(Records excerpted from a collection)
━━━━━━━━

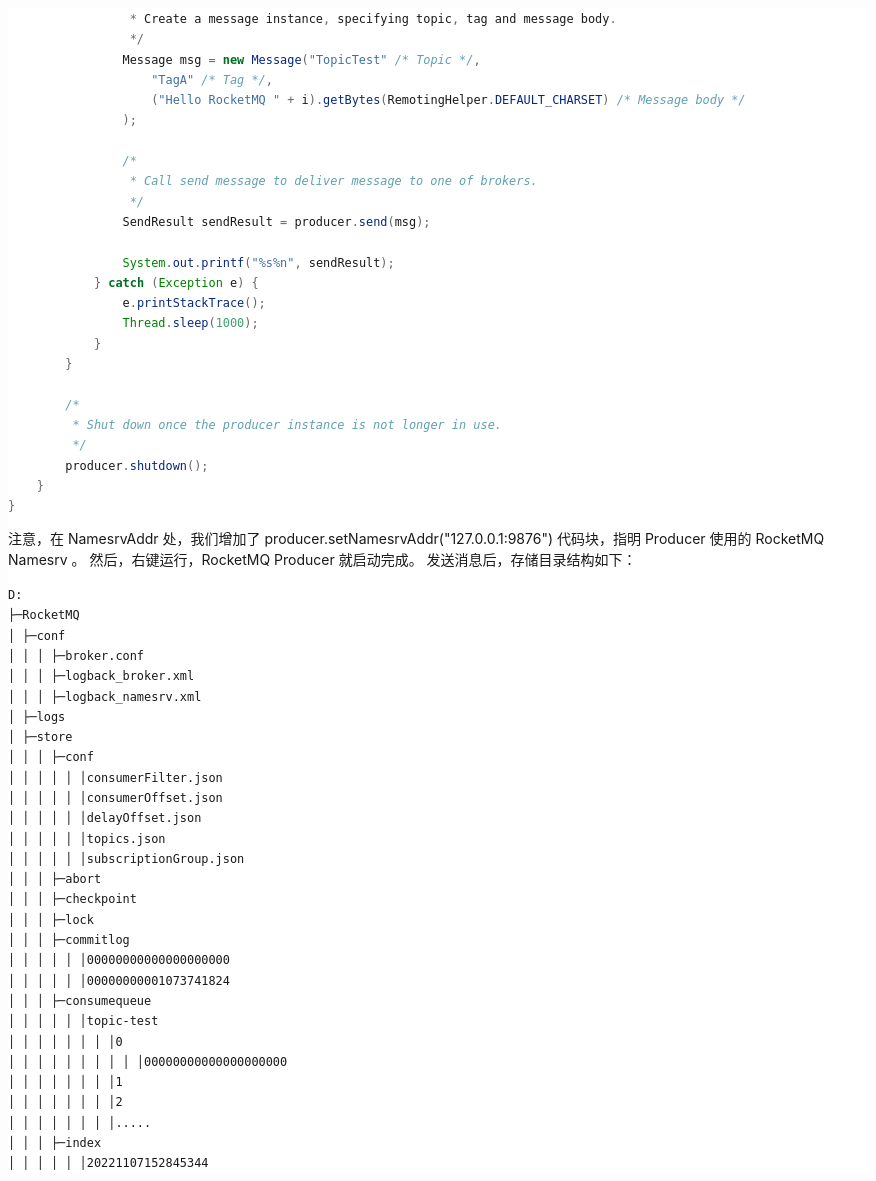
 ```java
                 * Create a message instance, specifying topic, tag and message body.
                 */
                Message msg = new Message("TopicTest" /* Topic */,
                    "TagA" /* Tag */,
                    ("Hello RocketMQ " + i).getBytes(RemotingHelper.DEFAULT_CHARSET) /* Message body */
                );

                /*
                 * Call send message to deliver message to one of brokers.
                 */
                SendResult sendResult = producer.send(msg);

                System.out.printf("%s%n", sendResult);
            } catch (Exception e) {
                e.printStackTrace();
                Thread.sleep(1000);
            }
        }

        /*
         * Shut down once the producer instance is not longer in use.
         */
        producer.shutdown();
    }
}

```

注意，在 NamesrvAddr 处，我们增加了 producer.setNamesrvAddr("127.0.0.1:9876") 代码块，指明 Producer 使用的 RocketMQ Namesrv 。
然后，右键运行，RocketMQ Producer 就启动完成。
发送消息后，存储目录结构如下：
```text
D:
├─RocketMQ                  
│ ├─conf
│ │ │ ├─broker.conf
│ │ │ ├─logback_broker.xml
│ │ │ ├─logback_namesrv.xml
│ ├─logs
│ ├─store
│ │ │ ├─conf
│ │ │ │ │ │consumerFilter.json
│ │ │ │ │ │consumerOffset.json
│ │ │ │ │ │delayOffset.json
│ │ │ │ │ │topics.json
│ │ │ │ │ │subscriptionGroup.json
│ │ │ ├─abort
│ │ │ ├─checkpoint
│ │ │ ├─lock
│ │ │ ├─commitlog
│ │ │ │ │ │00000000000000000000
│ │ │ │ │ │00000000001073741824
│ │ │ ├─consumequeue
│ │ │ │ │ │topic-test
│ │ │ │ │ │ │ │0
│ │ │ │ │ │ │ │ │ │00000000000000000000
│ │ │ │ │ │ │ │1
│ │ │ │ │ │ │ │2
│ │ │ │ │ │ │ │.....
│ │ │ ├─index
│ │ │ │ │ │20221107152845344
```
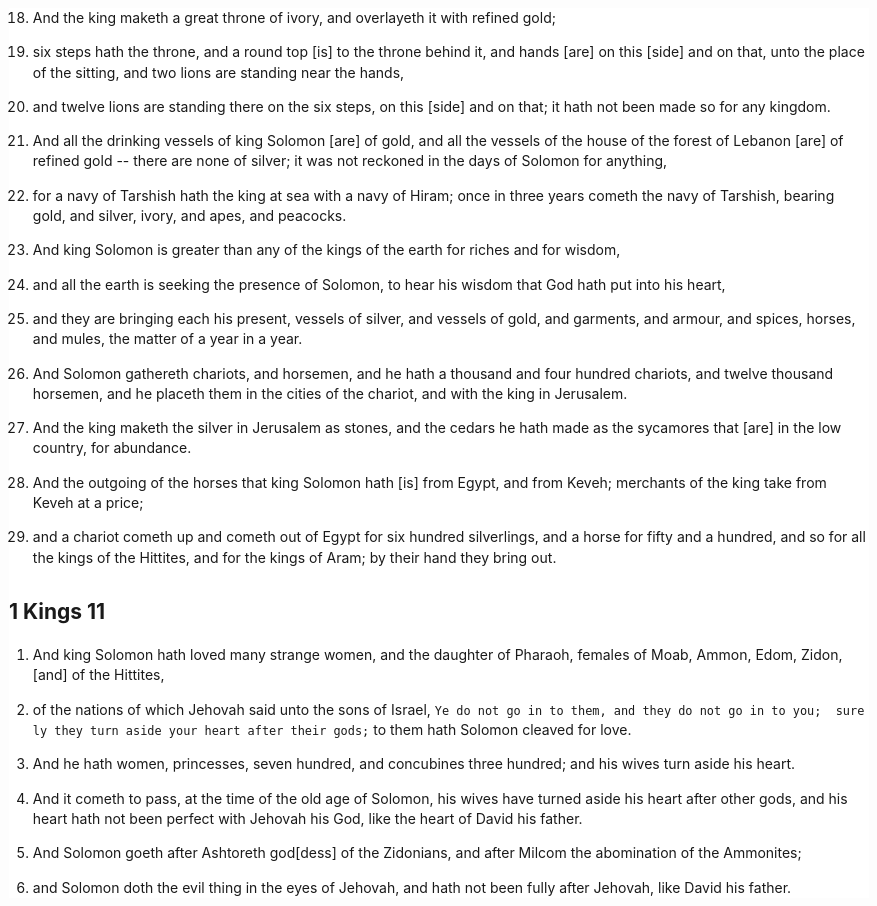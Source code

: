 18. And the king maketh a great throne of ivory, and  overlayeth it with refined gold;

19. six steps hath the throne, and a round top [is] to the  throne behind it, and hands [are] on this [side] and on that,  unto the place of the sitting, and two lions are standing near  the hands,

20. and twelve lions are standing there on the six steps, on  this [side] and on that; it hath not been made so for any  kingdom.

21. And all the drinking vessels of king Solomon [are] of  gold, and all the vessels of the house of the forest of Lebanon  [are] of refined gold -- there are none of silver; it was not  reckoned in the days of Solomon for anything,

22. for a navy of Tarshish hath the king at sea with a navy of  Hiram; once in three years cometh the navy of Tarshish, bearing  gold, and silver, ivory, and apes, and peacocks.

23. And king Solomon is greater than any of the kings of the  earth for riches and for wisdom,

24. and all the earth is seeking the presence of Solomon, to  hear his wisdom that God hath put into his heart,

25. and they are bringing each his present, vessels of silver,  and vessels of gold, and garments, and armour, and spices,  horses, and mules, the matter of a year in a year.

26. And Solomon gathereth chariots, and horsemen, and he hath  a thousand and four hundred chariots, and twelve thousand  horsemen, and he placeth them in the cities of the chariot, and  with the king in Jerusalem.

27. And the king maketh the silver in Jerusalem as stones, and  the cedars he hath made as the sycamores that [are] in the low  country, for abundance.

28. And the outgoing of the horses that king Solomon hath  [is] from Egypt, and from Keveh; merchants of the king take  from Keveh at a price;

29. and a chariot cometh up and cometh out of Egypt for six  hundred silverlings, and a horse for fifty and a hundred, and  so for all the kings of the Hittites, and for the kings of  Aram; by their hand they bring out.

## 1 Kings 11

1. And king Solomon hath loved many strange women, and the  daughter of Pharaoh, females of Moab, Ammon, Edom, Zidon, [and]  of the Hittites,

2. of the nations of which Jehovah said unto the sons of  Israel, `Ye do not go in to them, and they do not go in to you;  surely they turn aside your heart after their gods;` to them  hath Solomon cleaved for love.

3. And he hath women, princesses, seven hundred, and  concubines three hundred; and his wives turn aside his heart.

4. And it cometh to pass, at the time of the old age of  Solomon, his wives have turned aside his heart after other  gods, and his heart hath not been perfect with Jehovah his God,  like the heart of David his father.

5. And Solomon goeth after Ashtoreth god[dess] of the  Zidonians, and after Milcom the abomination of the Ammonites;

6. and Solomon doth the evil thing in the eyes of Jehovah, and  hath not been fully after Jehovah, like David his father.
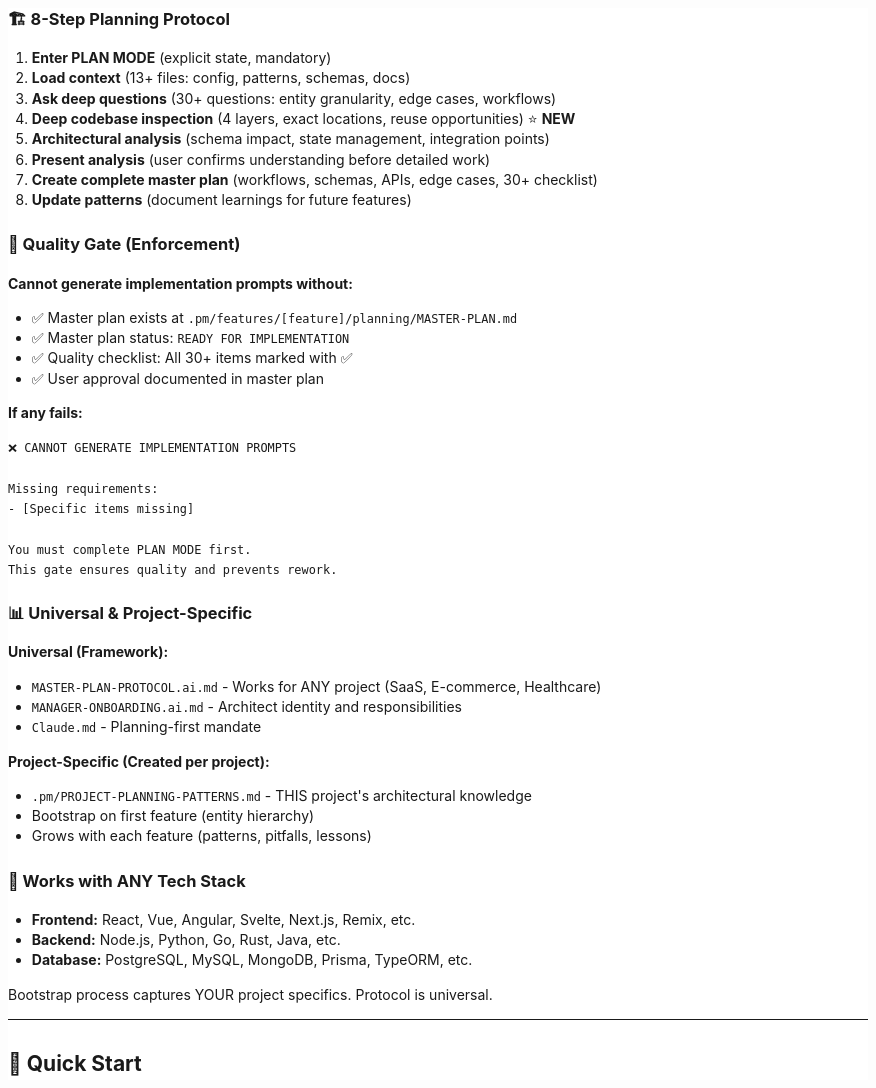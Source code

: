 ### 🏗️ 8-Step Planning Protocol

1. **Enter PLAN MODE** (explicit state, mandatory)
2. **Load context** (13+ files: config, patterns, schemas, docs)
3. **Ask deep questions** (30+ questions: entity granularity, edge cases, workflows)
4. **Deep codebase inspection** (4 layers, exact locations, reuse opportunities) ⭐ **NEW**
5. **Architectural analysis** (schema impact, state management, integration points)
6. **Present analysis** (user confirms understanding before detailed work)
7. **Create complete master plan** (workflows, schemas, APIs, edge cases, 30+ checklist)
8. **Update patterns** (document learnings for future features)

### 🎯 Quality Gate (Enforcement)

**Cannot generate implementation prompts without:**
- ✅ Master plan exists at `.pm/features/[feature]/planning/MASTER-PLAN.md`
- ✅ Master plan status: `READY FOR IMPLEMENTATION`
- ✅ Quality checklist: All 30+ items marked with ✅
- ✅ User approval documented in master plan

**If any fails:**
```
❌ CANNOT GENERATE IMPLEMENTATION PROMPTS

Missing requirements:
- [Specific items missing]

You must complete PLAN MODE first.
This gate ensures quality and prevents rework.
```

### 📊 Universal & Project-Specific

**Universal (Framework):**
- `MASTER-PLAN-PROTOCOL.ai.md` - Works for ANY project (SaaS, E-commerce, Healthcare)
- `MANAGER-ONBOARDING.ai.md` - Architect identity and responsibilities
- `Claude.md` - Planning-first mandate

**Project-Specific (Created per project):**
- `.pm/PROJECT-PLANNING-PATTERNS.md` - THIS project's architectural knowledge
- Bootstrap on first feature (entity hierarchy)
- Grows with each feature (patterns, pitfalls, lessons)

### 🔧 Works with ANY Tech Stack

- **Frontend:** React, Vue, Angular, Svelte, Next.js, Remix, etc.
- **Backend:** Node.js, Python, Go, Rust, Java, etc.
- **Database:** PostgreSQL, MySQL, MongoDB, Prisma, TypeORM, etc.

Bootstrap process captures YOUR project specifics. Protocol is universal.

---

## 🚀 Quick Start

━━━━━━━━

TASK DESCRIPTION | Please print each entry exactly as it stands, without the pictures.

YOUR RESPONSE |
 ```java
                 * Create a message instance, specifying topic, tag and message body.
                 */
                Message msg = new Message("TopicTest" /* Topic */,
                    "TagA" /* Tag */,
                    ("Hello RocketMQ " + i).getBytes(RemotingHelper.DEFAULT_CHARSET) /* Message body */
                );

                /*
                 * Call send message to deliver message to one of brokers.
                 */
                SendResult sendResult = producer.send(msg);

                System.out.printf("%s%n", sendResult);
            } catch (Exception e) {
                e.printStackTrace();
                Thread.sleep(1000);
            }
        }

        /*
         * Shut down once the producer instance is not longer in use.
         */
        producer.shutdown();
    }
}

```

注意，在 NamesrvAddr 处，我们增加了 producer.setNamesrvAddr("127.0.0.1:9876") 代码块，指明 Producer 使用的 RocketMQ Namesrv 。
然后，右键运行，RocketMQ Producer 就启动完成。
发送消息后，存储目录结构如下：
```text
D:
├─RocketMQ                  
│ ├─conf
│ │ │ ├─broker.conf
│ │ │ ├─logback_broker.xml
│ │ │ ├─logback_namesrv.xml
│ ├─logs
│ ├─store
│ │ │ ├─conf
│ │ │ │ │ │consumerFilter.json
│ │ │ │ │ │consumerOffset.json
│ │ │ │ │ │delayOffset.json
│ │ │ │ │ │topics.json
│ │ │ │ │ │subscriptionGroup.json
│ │ │ ├─abort
│ │ │ ├─checkpoint
│ │ │ ├─lock
│ │ │ ├─commitlog
│ │ │ │ │ │00000000000000000000
│ │ │ │ │ │00000000001073741824
│ │ │ ├─consumequeue
│ │ │ │ │ │topic-test
│ │ │ │ │ │ │ │0
│ │ │ │ │ │ │ │ │ │00000000000000000000
│ │ │ │ │ │ │ │1
│ │ │ │ │ │ │ │2
│ │ │ │ │ │ │ │.....
│ │ │ ├─index
│ │ │ │ │ │20221107152845344
```
Source code

: 18. And the king maketh a great throne of ivory, and  overlayeth it with refined gold;

19. six steps hath the throne, and a round top [is] to the  throne behind it, and hands [are] on this [side] and on that,  unto the place of the sitting, and two lions are standing near  the hands,

20. and twelve lions are standing there on the six steps, on  this [side] and on that; it hath not been made so for any  kingdom.

21. And all the drinking vessels of king Solomon [are] of  gold, and all the vessels of the house of the forest of Lebanon  [are] of refined gold -- there are none of silver; it was not  reckoned in the days of Solomon for anything,

22. for a navy of Tarshish hath the king at sea with a navy of  Hiram; once in three years cometh the navy of Tarshish, bearing  gold, and silver, ivory, and apes, and peacocks.

23. And king Solomon is greater than any of the kings of the  earth for riches and for wisdom,

24. and all the earth is seeking the presence of Solomon, to  hear his wisdom that God hath put into his heart,

25. and they are bringing each his present, vessels of silver,  and vessels of gold, and garments, and armour, and spices,  horses, and mules, the matter of a year in a year.

26. And Solomon gathereth chariots, and horsemen, and he hath  a thousand and four hundred chariots, and twelve thousand  horsemen, and he placeth them in the cities of the chariot, and  with the king in Jerusalem.

27. And the king maketh the silver in Jerusalem as stones, and  the cedars he hath made as the sycamores that [are] in the low  country, for abundance.

28. And the outgoing of the horses that king Solomon hath  [is] from Egypt, and from Keveh; merchants of the king take  from Keveh at a price;

29. and a chariot cometh up and cometh out of Egypt for six  hundred silverlings, and a horse for fifty and a hundred, and  so for all the kings of the Hittites, and for the kings of  Aram; by their hand they bring out.

## 1 Kings 11

1. And king Solomon hath loved many strange women, and the  daughter of Pharaoh, females of Moab, Ammon, Edom, Zidon, [and]  of the Hittites,

2. of the nations of which Jehovah said unto the sons of  Israel, `Ye do not go in to them, and they do not go in to you;  surely they turn aside your heart after their gods;` to them  hath Solomon cleaved for love.

3. And he hath women, princesses, seven hundred, and  concubines three hundred; and his wives turn aside his heart.

4. And it cometh to pass, at the time of the old age of  Solomon, his wives have turned aside his heart after other  gods, and his heart hath not been perfect with Jehovah his God,  like the heart of David his father.

5. And Solomon goeth after Ashtoreth god[dess] of the  Zidonians, and after Milcom the abomination of the Ammonites;

6. and Solomon doth the evil thing in the eyes of Jehovah, and  hath not been fully after Jehovah, like David his father.
Source code

: ### 🏗️ 8-Step Planning Protocol

1. **Enter PLAN MODE** (explicit state, mandatory)
2. **Load context** (13+ files: config, patterns, schemas, docs)
3. **Ask deep questions** (30+ questions: entity granularity, edge cases, workflows)
4. **Deep codebase inspection** (4 layers, exact locations, reuse opportunities) ⭐ **NEW**
5. **Architectural analysis** (schema impact, state management, integration points)
6. **Present analysis** (user confirms understanding before detailed work)
7. **Create complete master plan** (workflows, schemas, APIs, edge cases, 30+ checklist)
8. **Update patterns** (document learnings for future features)

### 🎯 Quality Gate (Enforcement)

**Cannot generate implementation prompts without:**
- ✅ Master plan exists at `.pm/features/[feature]/planning/MASTER-PLAN.md`
- ✅ Master plan status: `READY FOR IMPLEMENTATION`
- ✅ Quality checklist: All 30+ items marked with ✅
- ✅ User approval documented in master plan

**If any fails:**
```
❌ CANNOT GENERATE IMPLEMENTATION PROMPTS

Missing requirements:
- [Specific items missing]

You must complete PLAN MODE first.
This gate ensures quality and prevents rework.
```

### 📊 Universal & Project-Specific

**Universal (Framework):**
- `MASTER-PLAN-PROTOCOL.ai.md` - Works for ANY project (SaaS, E-commerce, Healthcare)
- `MANAGER-ONBOARDING.ai.md` - Architect identity and responsibilities
- `Claude.md` - Planning-first mandate

**Project-Specific (Created per project):**
- `.pm/PROJECT-PLANNING-PATTERNS.md` - THIS project's architectural knowledge
- Bootstrap on first feature (entity hierarchy)
- Grows with each feature (patterns, pitfalls, lessons)

### 🔧 Works with ANY Tech Stack

- **Frontend:** React, Vue, Angular, Svelte, Next.js, Remix, etc.
- **Backend:** Node.js, Python, Go, Rust, Java, etc.
- **Database:** PostgreSQL, MySQL, MongoDB, Prisma, TypeORM, etc.

Bootstrap process captures YOUR project specifics. Protocol is universal.

---

## 🚀 Quick Start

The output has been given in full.